March 14, 2009 - Posted by | Cosmology


  1. […] gravity to retard and reverse expansion leading to a super black hole colloquially called a Big Crunch (opposite of the Big […]

    Pingback by The Matrix of the Real | Caramel Whistle | April 17, 2009 | Reply

  2. And if there was no Big Bang? – No beginning? – No Big Crunch? – No cosmic evolution but instead simple recycling of matter/energy? – Therefore, a boundless universe – eternity – conservation. What then?

    The universe exists – It is continuously dynamic – It works perfectly. Why wouldn’t it?

    Which is easier to believe – The whole universe was contained in something smaller than an atom? or the universe is boundless?

    Comment by David - genesis continuous | October 18, 2009 | Reply

  3. There is huge scientific evidence for Big Bang.
    However there is no certainty that the seed of the big bang was smaller than an atom.

    Comment by alextorex | October 18, 2009 | Reply

  4. Evidence? What is evidence? Background radiation. Sure, why not? The background exists. Different sorts of energy? Why not? There’s lots to be discovered yet.

    Why Big Bang is Nonsense.
    A boundary between the containment of the universe and no space, suggests that nothing exists beyond that boundary. Galaxies thirteen billion light years away are said to be the oldest in the universe and their light has taken thirteen billion years to reach us.
    However, one important factor is left out.
    [1] Stars shine globally. Look upon every star as the hub of a huge ball of light of its own making, and some of those balls will be twenty six billion light years in diameter.
    In the case of stars thirteen billion light years away not only do their light rays strike the earth as if shone from a torch, but potentially everything else that is in line of contact within a thirteen billion light year radius of them. – and that’s beyond the perceived boundary.
    That one revelation must surely show that there is nothing to prevent energy and matter moving away beyond that man made boundary from within our visible cosmic containment and likewise, energy and matter moving from beyond into the space occupied by this assumed containment. Of course I could be wrong, but only if Science can prove that there is a wall or some such barrier to keep our stuff in and any outside stuff out.
    There did not have to be a beginning, and there cannot be an end. There will be continuous evolution which is collectively the physical pathway of creation and re-creation of everything within a boundless playground of infinite energy and wonder. It exists and so do we. Enjoy.

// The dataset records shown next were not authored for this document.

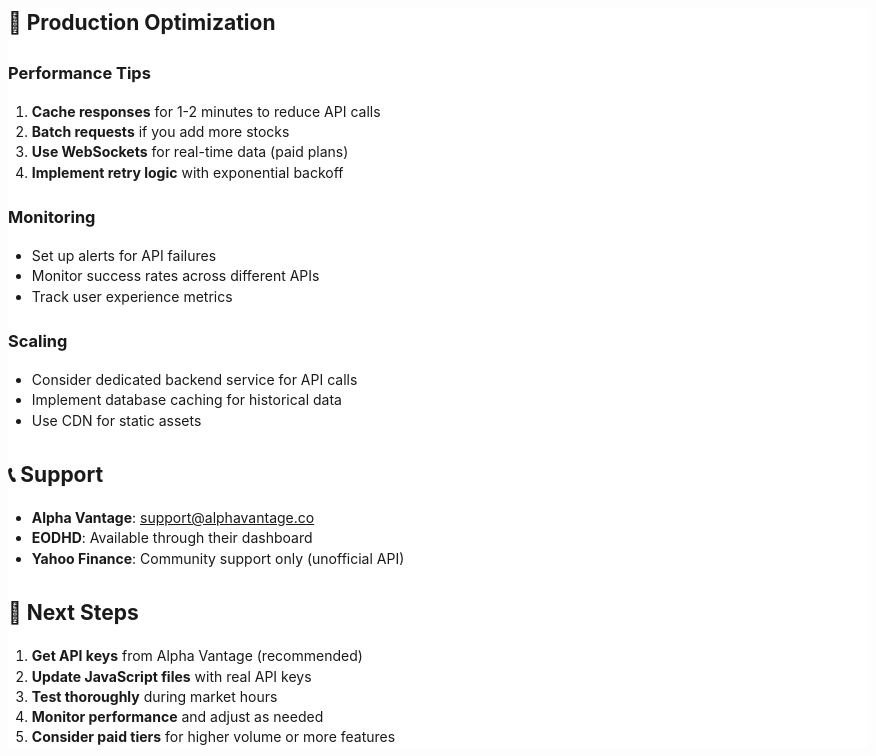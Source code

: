 ## 🚀 Production Optimization

### Performance Tips
1. **Cache responses** for 1-2 minutes to reduce API calls
2. **Batch requests** if you add more stocks
3. **Use WebSockets** for real-time data (paid plans)
4. **Implement retry logic** with exponential backoff

### Monitoring
- Set up alerts for API failures
- Monitor success rates across different APIs
- Track user experience metrics

### Scaling
- Consider dedicated backend service for API calls
- Implement database caching for historical data
- Use CDN for static assets

## 📞 Support

- **Alpha Vantage**: [support@alphavantage.co](mailto:support@alphavantage.co)
- **EODHD**: Available through their dashboard
- **Yahoo Finance**: Community support only (unofficial API)

## 🎯 Next Steps

1. **Get API keys** from Alpha Vantage (recommended)
2. **Update JavaScript files** with real API keys
3. **Test thoroughly** during market hours
4. **Monitor performance** and adjust as needed
5. **Consider paid tiers** for higher volume or more features 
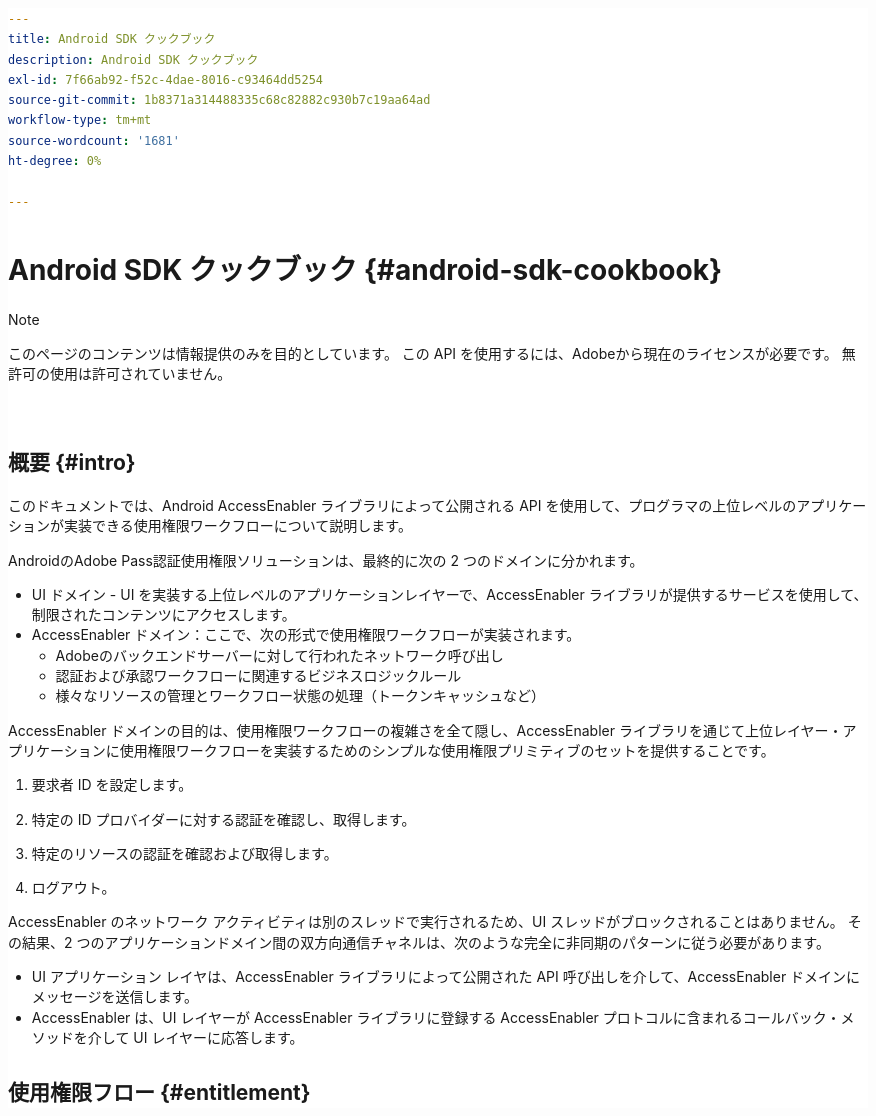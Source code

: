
```yaml
---
title: Android SDK クックブック
description: Android SDK クックブック
exl-id: 7f66ab92-f52c-4dae-8016-c93464dd5254
source-git-commit: 1b8371a314488335c68c82882c930b7c19aa64ad
workflow-type: tm+mt
source-wordcount: '1681'
ht-degree: 0%

---
```


# Android SDK クックブック {#android-sdk-cookbook}

>[!NOTE]
>
>このページのコンテンツは情報提供のみを目的としています。 この API を使用するには、Adobeから現在のライセンスが必要です。 無許可の使用は許可されていません。

</br>

## 概要 {#intro}

このドキュメントでは、Android AccessEnabler ライブラリによって公開される API を使用して、プログラマの上位レベルのアプリケーションが実装できる使用権限ワークフローについて説明します。


AndroidのAdobe Pass認証使用権限ソリューションは、最終的に次の 2 つのドメインに分かれます。

- UI ドメイン - UI を実装する上位レベルのアプリケーションレイヤーで、AccessEnabler ライブラリが提供するサービスを使用して、制限されたコンテンツにアクセスします。
- AccessEnabler ドメイン：ここで、次の形式で使用権限ワークフローが実装されます。
   - Adobeのバックエンドサーバーに対して行われたネットワーク呼び出し
   - 認証および承認ワークフローに関連するビジネスロジックルール
   - 様々なリソースの管理とワークフロー状態の処理（トークンキャッシュなど）

AccessEnabler ドメインの目的は、使用権限ワークフローの複雑さを全て隠し、AccessEnabler ライブラリを通じて上位レイヤー・アプリケーションに使用権限ワークフローを実装するためのシンプルな使用権限プリミティブのセットを提供することです。

1. 要求者 ID を設定します。

1. 特定の ID プロバイダーに対する認証を確認し、取得します。

1. 特定のリソースの認証を確認および取得します。

1. ログアウト。

AccessEnabler のネットワーク アクティビティは別のスレッドで実行されるため、UI スレッドがブロックされることはありません。 その結果、2 つのアプリケーションドメイン間の双方向通信チャネルは、次のような完全に非同期のパターンに従う必要があります。

- UI アプリケーション レイヤは、AccessEnabler ライブラリによって公開された API 呼び出しを介して、AccessEnabler ドメインにメッセージを送信します。
- AccessEnabler は、UI レイヤーが AccessEnabler ライブラリに登録する AccessEnabler プロトコルに含まれるコールバック・メソッドを介して UI レイヤーに応答します。

## 使用権限フロー {#entitlement}
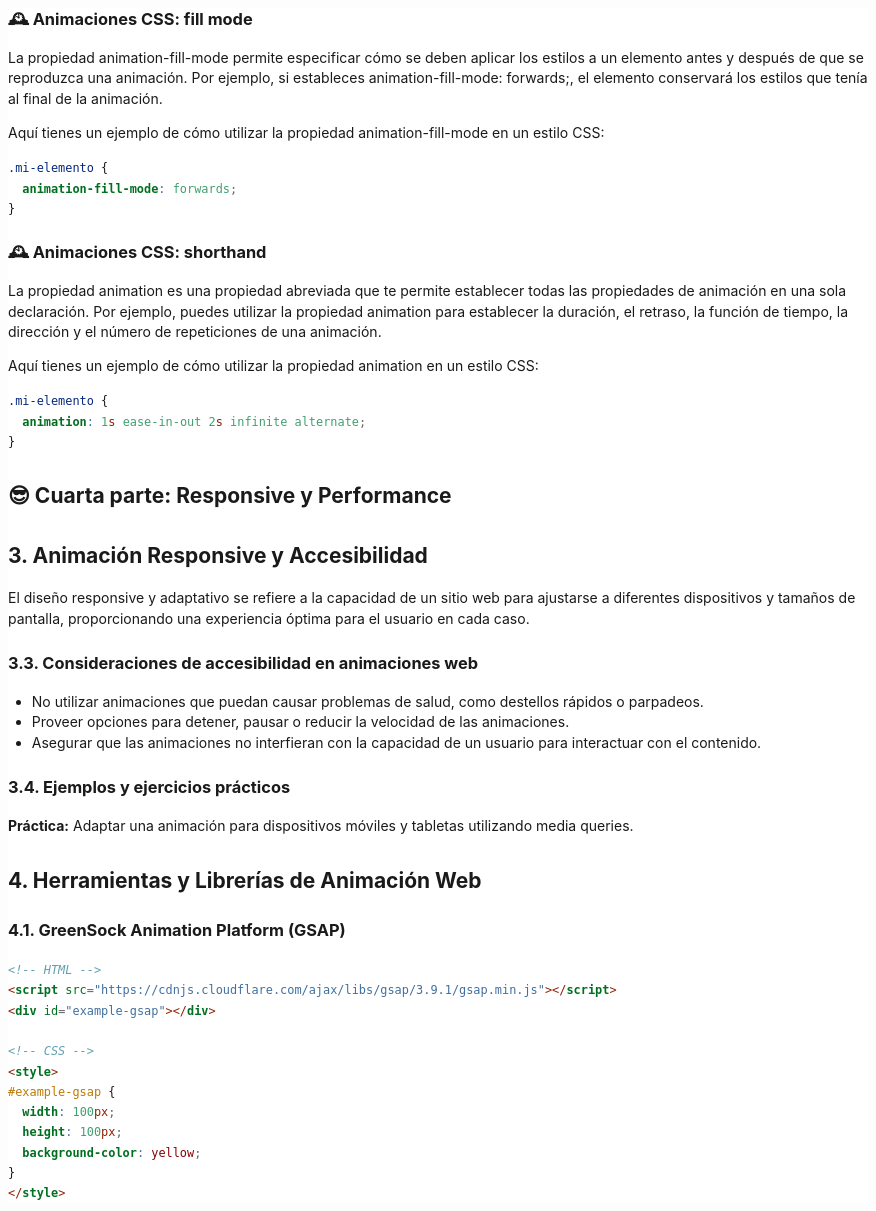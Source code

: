 ### **🕰️ Animaciones CSS: fill mode**
La propiedad animation-fill-mode permite especificar cómo se deben aplicar los estilos a un elemento antes y después de que se reproduzca una animación. Por ejemplo, si estableces animation-fill-mode: forwards;, el elemento conservará los estilos que tenía al final de la animación.

Aquí tienes un ejemplo de cómo utilizar la propiedad animation-fill-mode en un estilo CSS:

```css
.mi-elemento {
  animation-fill-mode: forwards;
}
```

### **🕰️ Animaciones CSS: shorthand**
La propiedad animation es una propiedad abreviada que te permite establecer todas las propiedades de animación en una sola declaración. Por ejemplo, puedes utilizar la propiedad animation para establecer la duración, el retraso, la función de tiempo, la dirección y el número de repeticiones de una animación.

Aquí tienes un ejemplo de cómo utilizar la propiedad animation en un estilo CSS:

```css
.mi-elemento {
  animation: 1s ease-in-out 2s infinite alternate;
}
```

## 😎 Cuarta parte: Responsive y Performance

## 3. Animación Responsive y Accesibilidad

El diseño responsive y adaptativo se refiere a la capacidad de un sitio web para ajustarse a diferentes dispositivos y tamaños de pantalla, proporcionando una experiencia óptima para el usuario en cada caso.

### 3.3. Consideraciones de accesibilidad en animaciones web

- No utilizar animaciones que puedan causar problemas de salud, como destellos rápidos o parpadeos.
- Proveer opciones para detener, pausar o reducir la velocidad de las animaciones.
- Asegurar que las animaciones no interfieran con la capacidad de un usuario para interactuar con el contenido.

### 3.4. Ejemplos y ejercicios prácticos

**Práctica:** Adaptar una animación para dispositivos móviles y tabletas utilizando media queries.

## 4. Herramientas y Librerías de Animación Web

### 4.1. GreenSock Animation Platform (GSAP)

```html
<!-- HTML -->
<script src="https://cdnjs.cloudflare.com/ajax/libs/gsap/3.9.1/gsap.min.js"></script>
<div id="example-gsap"></div>

<!-- CSS -->
<style>
#example-gsap {
  width: 100px;
  height: 100px;
  background-color: yellow;
}
</style>
```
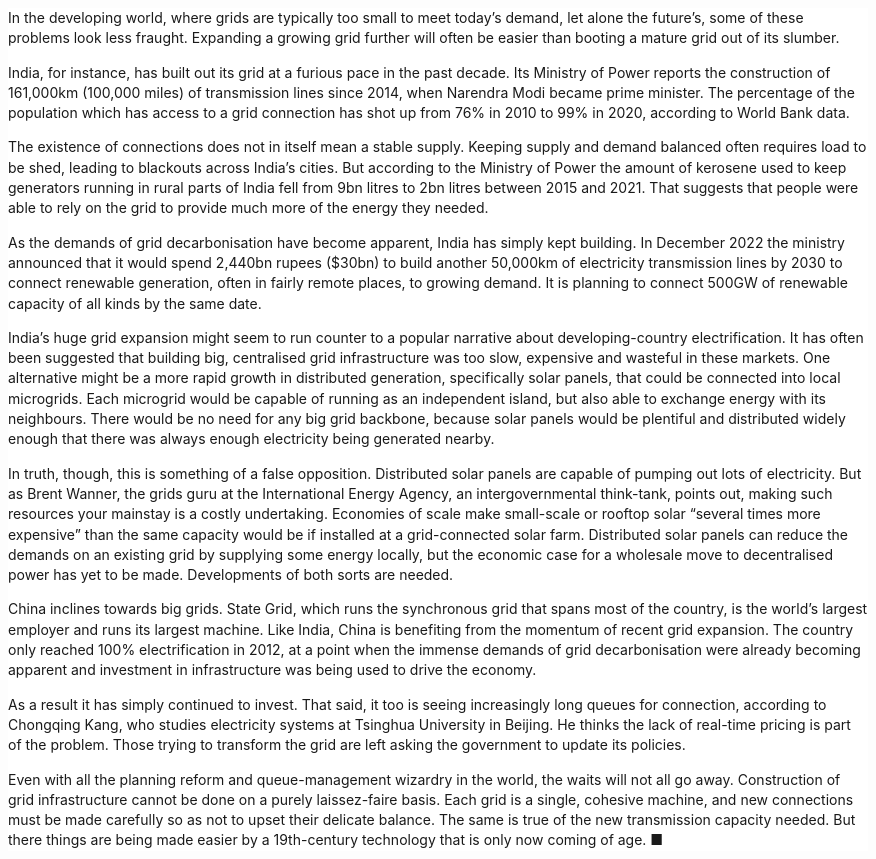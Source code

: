 In the developing world, where grids are typically too small to meet today’s demand, let alone the future’s, some of these problems look less fraught. Expanding a growing grid further will often be easier than booting a mature grid out of its slumber. 

India, for instance, has built out its grid at a furious pace in the past decade. Its Ministry of Power reports the construction of 161,000km (100,000 miles) of transmission lines since 2014, when Narendra Modi became prime minister. The percentage of the population which has access to a grid connection has shot up from 76% in 2010 to 99% in 2020, according to World Bank data. 

The existence of connections does not in itself mean a stable supply. Keeping supply and demand balanced often requires load to be shed, leading to blackouts across India’s cities. But according to the Ministry of Power the amount of kerosene used to keep generators running in rural parts of India fell from 9bn litres to 2bn litres between 2015 and 2021. That suggests that people were able to rely on the grid to provide much more of the energy they needed. 

As the demands of grid decarbonisation have become apparent, India has simply kept building. In December 2022 the ministry announced that it would spend 2,440bn rupees ($30bn) to build another 50,000km of electricity transmission lines by 2030 to connect renewable generation, often in fairly remote places, to growing demand. It is planning to connect 500GW of renewable capacity of all kinds by the same date. 

India’s huge grid expansion might seem to run counter to a popular narrative about developing-country electrification. It has often been suggested that building big, centralised grid infrastructure was too slow, expensive and wasteful in these markets. One alternative might be a more rapid growth in distributed generation, specifically solar panels, that could be connected into local microgrids. Each microgrid would be capable of running as an independent island, but also able to exchange energy with its neighbours. There would be no need for any big grid backbone, because solar panels would be plentiful and distributed widely enough that there was always enough electricity being generated nearby. 

In truth, though, this is something of a false opposition. Distributed solar panels are capable of pumping out lots of electricity. But as Brent Wanner, the grids guru at the International Energy Agency, an intergovernmental think-tank, points out, making such resources your mainstay is a costly undertaking. Economies of scale make small-scale or rooftop solar “several times more expensive” than the same capacity would be if installed at a grid-connected solar farm. Distributed solar panels can reduce the demands on an existing grid by supplying some energy locally, but the economic case for a wholesale move to decentralised power has yet to be made. Developments of both sorts are needed. 

China inclines towards big grids. State Grid, which runs the synchronous grid that spans most of the country, is the world’s largest employer and runs its largest machine. Like India, China is benefiting from the momentum of recent grid expansion. The country only reached 100% electrification in 2012, at a point when the immense demands of grid decarbonisation were already becoming apparent and investment in infrastructure was being used to drive the economy. 

As a result it has simply continued to invest. That said, it too is seeing increasingly long queues for connection, according to Chongqing Kang, who studies electricity systems at Tsinghua University in Beijing. He thinks the lack of real-time pricing is part of the problem. Those trying to transform the grid are left asking the government to update its policies. 

Even with all the planning reform and queue-management wizardry in the world, the waits will not all go away. Construction of grid infrastructure cannot be done on a purely laissez-faire basis. Each grid is a single, cohesive machine, and new connections must be made carefully so as not to upset their delicate balance. The same is true of the new transmission capacity needed. But there things are being made easier by a 19th-century technology that is only now coming of age. ■

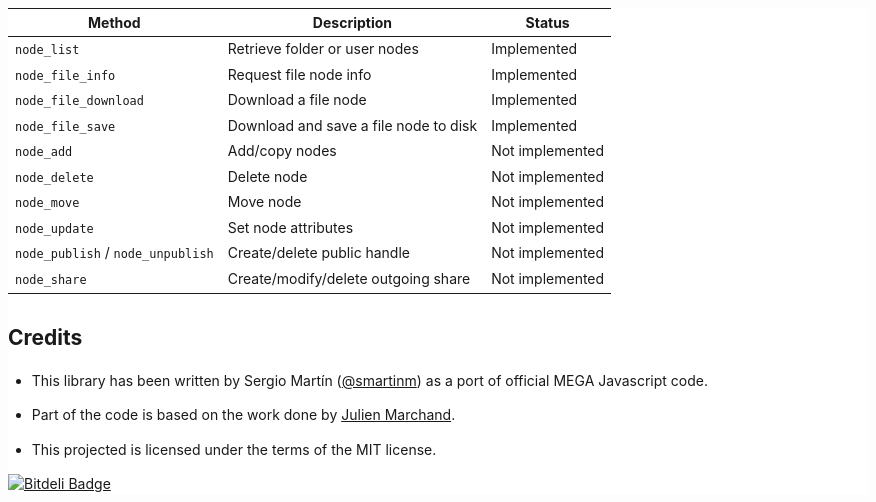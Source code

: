 | Method | Description | Status |
| ------ | ----------- | ------ |
| `node_list`| Retrieve folder or user nodes | Implemented |
| `node_file_info` | Request file node info | Implemented |
| `node_file_download` | Download a file node | Implemented |
| `node_file_save` | Download and save a file node to disk | Implemented |
| `node_add`| Add/copy nodes | Not implemented |
| `node_delete`| Delete node | Not implemented |
| `node_move`| Move node | Not implemented |
| `node_update`| Set node attributes | Not implemented |
| `node_publish` / `node_unpublish`| Create/delete public handle | Not implemented |
| `node_share`| Create/modify/delete outgoing share | Not implemented |

Credits
-------

* This library has been written by Sergio Martín ([@smartinm](http://twitter.com/smartinm)) as a port of official MEGA Javascript code.

* Part of the code is based on the work done by [Julien Marchand](http://julien-marchand.fr/).

* This projected is licensed under the terms of the MIT license.

[![Bitdeli Badge](https://d2weczhvl823v0.cloudfront.net/smartinm/mega-php-client/trend.png)](https://bitdeli.com/free "Bitdeli Badge")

    Comment by David Calder Hardy | April 29, 2010 | Reply

  5. My theory on expansion is pretend you have 1000 stones of difrent sizes in spiral shape in the center you have the heart of you spiral the birth place of new matter gas and in the middle you have you body gaurds to watch protect and basicaly work together to protect a everything that makes the galexy work aka nutrinos”dark matter”.the more the center of the axis grows the more matter pushed out and more matter pushed in a spiral the bigger the area coverd by the spiral needs to be.the reason for this in my opinion is one of 2 theories 1: expand to form a larger impact area farther from the heart of the galaxy . 2: The larger the the galay gets the easier for andromida and our galaxy to merge organized and peacfuly basicaly the stronger pull will pull the scatterd gallexy into its pull with out a collision like a traffic cop kindathink about it u have a cluster of 100 rocks tight together harder to merge another cluster in with out colision but spread out over 1 mile 600 rocks and pull a smaller cluster u can orginize the 700 rocks with out collision .i feel nutrinos “ghost particals” play a huge roll in this because basicaly they can pull and place with out collision dark matter becomes after nutrinos cluster so also can become agressive if needed for demolition of parts that wont fit in the puzzle.